TASK DETAILS — Set down the data below in full, exactly as it reads, but without the pictures.

(Rendered images with source text)
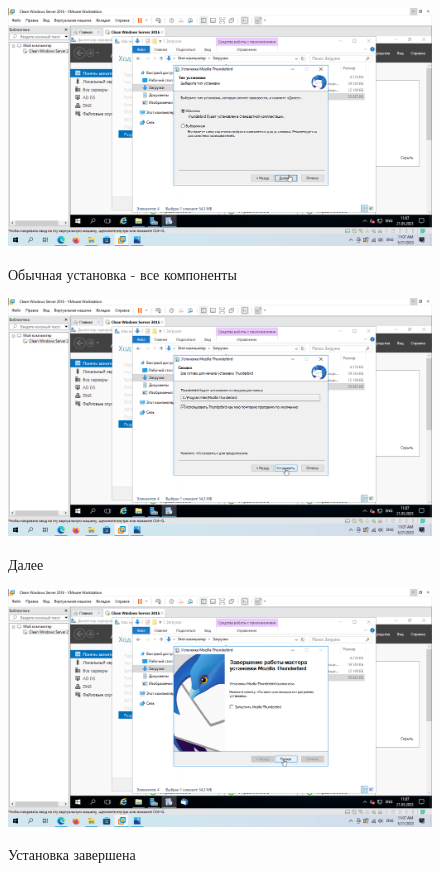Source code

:\documentclass[a4paper]{article}
\begin{document}
  \begin{figure}[H]
    \centering
    \includegraphics[width=\textwidth]{11_0031}
    \label{img:31}
    \caption{Обычная установка - все компоненты}
  \end{figure}

  \begin{figure}[H]
    \centering
    \includegraphics[width=\textwidth]{11_0032}
    \label{img:32}
    \caption{Далее}
  \end{figure}

  \begin{figure}[H]
    \centering
    \includegraphics[width=\textwidth]{11_0033}
    \label{img:33}
    \caption{Установка завершена}
  \end{figure}
\end{document}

ANSWER TO THE EXERCISE —
Source code

:\documentclass[a4paper]{article}
\begin{document}
  \begin{figure}[H]
    \centering
    \includegraphics[width=\textwidth]{11_0031}
    \label{img:31}
    \caption{Обычная установка - все компоненты}
  \end{figure}

  \begin{figure}[H]
    \centering
    \includegraphics[width=\textwidth]{11_0032}
    \label{img:32}
    \caption{Далее}
  \end{figure}

  \begin{figure}[H]
    \centering
    \includegraphics[width=\textwidth]{11_0033}
    \label{img:33}
    \caption{Установка завершена}
  \end{figure}
\end{document}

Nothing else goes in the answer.